Premiste is the story of a teen couple who run away and get married, with a disastrous outcome. There is an ominous foreboding all through the film, and you are never quite at ease, even in the movie’s lighter moments. It is exactly what you do not go to a film for – to get all wound up and trepid. There is usually a very small segment of audiences who want to see real life inside a movie hall too – these people are the connoisseurs of good cinema, or, to put it less sophisticatedly, the arty crowd. The rest of us want to see the good guys win. There’s a whole world outside to see them lose – you do not have to pay and sit in a theater.
Yes, it’s surprising the masses would go to a film like this in droves to make it a “blockbuster”. What its makers expect of this flick’s one fortnight out at the theaters – yes, that’s all we think it’ll last – is evident in how much of Tamil there is all over the film too; if they expected this to be big, they’d have reshot all that stuff.

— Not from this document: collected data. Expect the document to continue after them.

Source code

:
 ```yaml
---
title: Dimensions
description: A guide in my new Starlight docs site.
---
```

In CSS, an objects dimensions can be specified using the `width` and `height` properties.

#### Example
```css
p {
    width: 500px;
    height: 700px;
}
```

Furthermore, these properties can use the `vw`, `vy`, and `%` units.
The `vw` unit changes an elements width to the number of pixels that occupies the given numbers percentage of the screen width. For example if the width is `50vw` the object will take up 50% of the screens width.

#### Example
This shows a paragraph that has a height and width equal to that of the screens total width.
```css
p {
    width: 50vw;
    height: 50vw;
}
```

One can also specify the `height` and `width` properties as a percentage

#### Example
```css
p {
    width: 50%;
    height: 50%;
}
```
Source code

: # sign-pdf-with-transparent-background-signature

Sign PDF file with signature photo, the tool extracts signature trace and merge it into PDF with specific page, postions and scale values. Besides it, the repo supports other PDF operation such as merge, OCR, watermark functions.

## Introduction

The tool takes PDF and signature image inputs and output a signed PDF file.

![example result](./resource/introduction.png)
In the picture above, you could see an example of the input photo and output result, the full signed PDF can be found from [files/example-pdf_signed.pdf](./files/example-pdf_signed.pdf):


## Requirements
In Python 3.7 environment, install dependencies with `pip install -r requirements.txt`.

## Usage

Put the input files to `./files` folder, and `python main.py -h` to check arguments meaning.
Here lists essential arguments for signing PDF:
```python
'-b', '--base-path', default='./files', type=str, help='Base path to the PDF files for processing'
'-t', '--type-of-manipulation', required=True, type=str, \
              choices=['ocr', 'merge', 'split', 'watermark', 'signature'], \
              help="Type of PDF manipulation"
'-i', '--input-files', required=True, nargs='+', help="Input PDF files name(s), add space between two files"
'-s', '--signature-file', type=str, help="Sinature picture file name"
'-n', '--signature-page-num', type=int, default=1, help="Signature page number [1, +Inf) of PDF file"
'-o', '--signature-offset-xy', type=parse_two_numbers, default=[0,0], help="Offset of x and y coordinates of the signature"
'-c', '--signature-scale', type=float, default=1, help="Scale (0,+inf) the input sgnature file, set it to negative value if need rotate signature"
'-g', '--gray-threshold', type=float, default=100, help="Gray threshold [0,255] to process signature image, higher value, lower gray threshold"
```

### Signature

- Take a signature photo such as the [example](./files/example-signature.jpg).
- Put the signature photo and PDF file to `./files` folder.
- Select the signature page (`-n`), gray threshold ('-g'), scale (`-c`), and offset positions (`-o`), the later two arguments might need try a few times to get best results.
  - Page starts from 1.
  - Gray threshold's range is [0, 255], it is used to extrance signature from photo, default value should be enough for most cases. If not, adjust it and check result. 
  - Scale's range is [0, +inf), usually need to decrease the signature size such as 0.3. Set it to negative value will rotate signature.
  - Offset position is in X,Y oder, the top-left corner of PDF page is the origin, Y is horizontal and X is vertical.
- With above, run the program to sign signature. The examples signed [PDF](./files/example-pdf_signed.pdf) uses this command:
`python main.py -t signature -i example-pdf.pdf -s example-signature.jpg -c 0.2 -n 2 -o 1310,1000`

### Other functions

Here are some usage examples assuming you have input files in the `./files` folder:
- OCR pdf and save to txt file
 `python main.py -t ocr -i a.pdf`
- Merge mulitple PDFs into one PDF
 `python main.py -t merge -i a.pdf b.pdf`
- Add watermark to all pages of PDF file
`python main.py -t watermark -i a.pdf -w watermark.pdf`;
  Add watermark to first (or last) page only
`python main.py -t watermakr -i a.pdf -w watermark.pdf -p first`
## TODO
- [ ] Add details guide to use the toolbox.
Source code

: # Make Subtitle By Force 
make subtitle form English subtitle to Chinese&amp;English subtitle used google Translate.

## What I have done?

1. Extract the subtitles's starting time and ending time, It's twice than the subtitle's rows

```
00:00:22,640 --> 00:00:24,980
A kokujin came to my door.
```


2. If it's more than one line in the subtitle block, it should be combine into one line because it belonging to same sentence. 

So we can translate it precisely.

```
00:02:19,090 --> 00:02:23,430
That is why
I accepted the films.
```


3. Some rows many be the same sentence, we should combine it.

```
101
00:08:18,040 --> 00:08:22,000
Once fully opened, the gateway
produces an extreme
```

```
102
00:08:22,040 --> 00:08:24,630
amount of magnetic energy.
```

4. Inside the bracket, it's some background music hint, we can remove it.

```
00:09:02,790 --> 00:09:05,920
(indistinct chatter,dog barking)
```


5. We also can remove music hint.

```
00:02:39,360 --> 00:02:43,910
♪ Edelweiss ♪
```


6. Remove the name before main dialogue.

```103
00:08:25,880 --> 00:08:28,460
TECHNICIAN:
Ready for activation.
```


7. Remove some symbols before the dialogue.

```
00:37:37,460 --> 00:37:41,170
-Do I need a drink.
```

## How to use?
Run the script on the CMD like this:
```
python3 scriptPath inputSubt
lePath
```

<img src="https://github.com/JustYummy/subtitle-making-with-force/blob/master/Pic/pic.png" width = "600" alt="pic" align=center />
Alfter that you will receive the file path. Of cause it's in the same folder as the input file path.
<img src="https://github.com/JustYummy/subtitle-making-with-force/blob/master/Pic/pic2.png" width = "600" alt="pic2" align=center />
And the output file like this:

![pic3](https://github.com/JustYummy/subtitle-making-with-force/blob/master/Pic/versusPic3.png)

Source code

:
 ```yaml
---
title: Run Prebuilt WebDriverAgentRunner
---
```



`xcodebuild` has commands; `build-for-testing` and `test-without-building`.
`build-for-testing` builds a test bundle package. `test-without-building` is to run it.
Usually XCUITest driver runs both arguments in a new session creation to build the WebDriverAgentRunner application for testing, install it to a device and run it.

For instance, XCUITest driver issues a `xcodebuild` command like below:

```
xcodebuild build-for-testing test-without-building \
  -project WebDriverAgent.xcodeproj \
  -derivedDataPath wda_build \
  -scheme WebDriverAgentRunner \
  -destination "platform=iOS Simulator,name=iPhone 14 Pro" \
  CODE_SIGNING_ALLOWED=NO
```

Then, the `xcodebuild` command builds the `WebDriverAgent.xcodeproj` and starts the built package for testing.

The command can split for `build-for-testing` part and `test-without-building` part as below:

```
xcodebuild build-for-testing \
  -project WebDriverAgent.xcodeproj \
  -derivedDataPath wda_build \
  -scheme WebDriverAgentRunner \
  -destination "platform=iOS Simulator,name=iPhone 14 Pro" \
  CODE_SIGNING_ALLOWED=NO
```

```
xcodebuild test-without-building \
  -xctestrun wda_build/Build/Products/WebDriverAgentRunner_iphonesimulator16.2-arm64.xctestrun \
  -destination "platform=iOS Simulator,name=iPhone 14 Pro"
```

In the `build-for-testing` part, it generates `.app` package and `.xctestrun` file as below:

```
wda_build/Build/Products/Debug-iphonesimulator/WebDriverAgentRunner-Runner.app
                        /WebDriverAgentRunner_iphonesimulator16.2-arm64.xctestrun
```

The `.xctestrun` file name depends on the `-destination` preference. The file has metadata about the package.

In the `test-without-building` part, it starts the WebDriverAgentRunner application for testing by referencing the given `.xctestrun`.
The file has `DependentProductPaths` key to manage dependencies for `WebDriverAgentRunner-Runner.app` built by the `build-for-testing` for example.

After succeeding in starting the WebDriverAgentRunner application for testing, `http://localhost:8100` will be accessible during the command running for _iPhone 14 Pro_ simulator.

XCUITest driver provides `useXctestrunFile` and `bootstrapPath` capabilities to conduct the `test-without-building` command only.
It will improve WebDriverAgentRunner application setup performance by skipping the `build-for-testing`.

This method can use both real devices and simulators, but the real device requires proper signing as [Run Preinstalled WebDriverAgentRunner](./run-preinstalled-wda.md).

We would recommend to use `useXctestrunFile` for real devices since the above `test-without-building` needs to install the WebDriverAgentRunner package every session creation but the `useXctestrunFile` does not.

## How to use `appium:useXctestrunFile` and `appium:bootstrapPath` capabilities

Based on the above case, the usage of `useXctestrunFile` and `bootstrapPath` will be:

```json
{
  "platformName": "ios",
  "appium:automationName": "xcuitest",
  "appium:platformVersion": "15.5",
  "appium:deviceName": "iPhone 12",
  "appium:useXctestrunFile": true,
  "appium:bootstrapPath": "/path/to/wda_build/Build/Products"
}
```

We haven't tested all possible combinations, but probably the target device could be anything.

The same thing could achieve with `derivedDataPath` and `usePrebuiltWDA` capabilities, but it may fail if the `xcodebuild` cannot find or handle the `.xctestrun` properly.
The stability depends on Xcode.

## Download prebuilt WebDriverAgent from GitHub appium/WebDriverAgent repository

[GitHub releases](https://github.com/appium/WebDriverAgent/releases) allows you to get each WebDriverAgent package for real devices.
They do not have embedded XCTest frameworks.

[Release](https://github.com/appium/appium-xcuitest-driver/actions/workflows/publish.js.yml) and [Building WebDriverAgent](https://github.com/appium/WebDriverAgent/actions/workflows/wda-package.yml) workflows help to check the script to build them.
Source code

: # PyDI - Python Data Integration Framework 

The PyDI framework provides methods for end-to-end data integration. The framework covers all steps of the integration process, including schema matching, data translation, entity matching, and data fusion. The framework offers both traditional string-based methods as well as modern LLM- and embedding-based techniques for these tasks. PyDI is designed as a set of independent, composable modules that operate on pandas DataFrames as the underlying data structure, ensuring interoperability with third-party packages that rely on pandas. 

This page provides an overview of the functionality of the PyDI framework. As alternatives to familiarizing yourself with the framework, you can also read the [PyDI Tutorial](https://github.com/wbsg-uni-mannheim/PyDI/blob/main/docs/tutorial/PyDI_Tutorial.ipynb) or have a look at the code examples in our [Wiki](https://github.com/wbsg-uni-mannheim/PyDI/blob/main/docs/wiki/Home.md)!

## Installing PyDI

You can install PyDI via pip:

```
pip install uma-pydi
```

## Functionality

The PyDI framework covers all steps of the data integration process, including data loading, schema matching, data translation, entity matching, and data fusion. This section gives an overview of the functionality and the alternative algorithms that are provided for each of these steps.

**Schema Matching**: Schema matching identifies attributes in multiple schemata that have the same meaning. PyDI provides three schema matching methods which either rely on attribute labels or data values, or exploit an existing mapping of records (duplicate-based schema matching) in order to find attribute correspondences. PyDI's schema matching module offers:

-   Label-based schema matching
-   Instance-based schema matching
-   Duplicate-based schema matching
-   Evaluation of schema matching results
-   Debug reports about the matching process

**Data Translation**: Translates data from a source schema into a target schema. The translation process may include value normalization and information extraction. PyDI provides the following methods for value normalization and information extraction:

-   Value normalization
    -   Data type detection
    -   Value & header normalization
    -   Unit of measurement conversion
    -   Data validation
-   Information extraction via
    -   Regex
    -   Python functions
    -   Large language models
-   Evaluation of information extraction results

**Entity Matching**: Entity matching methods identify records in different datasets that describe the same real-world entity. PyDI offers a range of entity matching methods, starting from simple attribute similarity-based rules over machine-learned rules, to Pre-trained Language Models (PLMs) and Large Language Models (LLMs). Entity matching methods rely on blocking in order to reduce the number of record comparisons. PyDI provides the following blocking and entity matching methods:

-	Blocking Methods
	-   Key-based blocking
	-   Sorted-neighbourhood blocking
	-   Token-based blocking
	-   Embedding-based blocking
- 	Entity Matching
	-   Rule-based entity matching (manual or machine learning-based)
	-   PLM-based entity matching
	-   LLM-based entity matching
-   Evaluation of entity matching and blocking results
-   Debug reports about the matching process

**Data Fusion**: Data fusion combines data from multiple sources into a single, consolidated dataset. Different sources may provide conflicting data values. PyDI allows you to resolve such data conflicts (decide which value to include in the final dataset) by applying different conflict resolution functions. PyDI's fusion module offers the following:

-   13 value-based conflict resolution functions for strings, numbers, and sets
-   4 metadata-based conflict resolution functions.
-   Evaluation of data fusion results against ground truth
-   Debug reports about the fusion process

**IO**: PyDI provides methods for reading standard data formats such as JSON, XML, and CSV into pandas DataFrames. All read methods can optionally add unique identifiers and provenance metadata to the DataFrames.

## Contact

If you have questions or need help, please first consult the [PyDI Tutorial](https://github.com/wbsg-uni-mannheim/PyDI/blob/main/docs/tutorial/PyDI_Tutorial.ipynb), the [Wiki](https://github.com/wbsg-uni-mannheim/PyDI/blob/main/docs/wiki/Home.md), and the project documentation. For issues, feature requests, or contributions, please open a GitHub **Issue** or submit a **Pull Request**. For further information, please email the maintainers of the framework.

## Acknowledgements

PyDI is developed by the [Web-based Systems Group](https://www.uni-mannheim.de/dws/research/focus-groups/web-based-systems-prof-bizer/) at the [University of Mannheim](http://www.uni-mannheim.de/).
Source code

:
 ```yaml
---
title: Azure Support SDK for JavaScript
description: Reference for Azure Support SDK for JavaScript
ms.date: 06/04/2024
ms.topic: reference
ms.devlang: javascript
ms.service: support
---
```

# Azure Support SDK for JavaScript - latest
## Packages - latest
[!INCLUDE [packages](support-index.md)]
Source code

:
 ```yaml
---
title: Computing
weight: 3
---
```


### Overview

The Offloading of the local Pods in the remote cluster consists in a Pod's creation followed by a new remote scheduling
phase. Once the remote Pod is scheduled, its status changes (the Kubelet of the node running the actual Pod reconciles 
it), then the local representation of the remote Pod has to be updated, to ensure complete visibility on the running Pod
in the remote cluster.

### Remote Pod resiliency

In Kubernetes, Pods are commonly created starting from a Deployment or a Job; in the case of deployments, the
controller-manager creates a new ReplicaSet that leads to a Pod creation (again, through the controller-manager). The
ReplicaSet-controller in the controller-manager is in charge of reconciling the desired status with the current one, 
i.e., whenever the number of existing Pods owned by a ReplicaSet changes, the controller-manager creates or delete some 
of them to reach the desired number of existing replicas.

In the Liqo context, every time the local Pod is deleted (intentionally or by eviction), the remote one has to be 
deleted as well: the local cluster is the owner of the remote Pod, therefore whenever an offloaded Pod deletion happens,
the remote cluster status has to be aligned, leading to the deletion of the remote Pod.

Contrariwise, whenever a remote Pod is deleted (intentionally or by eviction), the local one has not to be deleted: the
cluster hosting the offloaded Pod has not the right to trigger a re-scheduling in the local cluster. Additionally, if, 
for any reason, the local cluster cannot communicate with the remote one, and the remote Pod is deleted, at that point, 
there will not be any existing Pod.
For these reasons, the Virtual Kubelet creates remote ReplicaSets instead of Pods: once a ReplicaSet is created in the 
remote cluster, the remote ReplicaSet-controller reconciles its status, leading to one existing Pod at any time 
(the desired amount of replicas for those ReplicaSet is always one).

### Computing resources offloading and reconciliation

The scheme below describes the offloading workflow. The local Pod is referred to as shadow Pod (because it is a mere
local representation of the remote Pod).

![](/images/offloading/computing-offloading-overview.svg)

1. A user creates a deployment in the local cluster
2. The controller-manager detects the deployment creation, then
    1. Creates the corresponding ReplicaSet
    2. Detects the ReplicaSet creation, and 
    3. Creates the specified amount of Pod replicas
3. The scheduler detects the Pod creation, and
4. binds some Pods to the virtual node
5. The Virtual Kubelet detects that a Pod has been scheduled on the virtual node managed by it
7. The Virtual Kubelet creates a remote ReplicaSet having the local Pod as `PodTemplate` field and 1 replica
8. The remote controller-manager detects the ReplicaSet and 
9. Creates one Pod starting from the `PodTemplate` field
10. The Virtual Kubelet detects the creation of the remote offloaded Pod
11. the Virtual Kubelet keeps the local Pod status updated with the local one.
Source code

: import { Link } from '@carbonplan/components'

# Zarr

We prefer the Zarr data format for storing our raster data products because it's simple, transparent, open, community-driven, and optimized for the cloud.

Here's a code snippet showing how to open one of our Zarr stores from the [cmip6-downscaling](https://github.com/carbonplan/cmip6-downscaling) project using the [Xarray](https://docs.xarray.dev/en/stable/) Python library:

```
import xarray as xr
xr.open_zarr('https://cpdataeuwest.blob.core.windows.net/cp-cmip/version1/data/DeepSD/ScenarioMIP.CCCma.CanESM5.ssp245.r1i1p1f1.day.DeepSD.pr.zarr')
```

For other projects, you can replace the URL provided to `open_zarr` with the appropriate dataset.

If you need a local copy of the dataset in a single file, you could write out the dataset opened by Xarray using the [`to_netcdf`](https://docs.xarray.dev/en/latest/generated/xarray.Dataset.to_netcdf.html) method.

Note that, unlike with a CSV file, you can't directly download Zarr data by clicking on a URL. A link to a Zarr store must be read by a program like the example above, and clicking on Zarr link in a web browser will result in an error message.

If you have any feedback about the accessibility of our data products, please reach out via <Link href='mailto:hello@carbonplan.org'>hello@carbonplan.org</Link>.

Aishwarya (Sandhya) is a 12th standard girl in Madurai, and a run-in with a 2-wheeler mechanic Murali (Bharat) outside her school causes her to fall in love with him. She makes moves on him, and soon they are quite the lovey-dovey couple. And when Aishwarya’s roughneck parents decide to get her married to someone else, they elope and get married.
They are tracked down in just a day, and Murali is brutally beaten up – yes, this is about real life, not what happens in Teja movies. He is spared alive only when Aishwarya promises to give him up and marry someone else. And he is chased out of Madurai.
Two years later, a married Aishwarya spots him as a raving lunatic on the streets of Madurai, and is wildly distraught. Especially since Murali is completely over the deep end and cannot even recognize her. She blames herself for his misery and is inconsolable, and her compassionate husband then adopts Murali, putting him in a mental health institute and taking care of him.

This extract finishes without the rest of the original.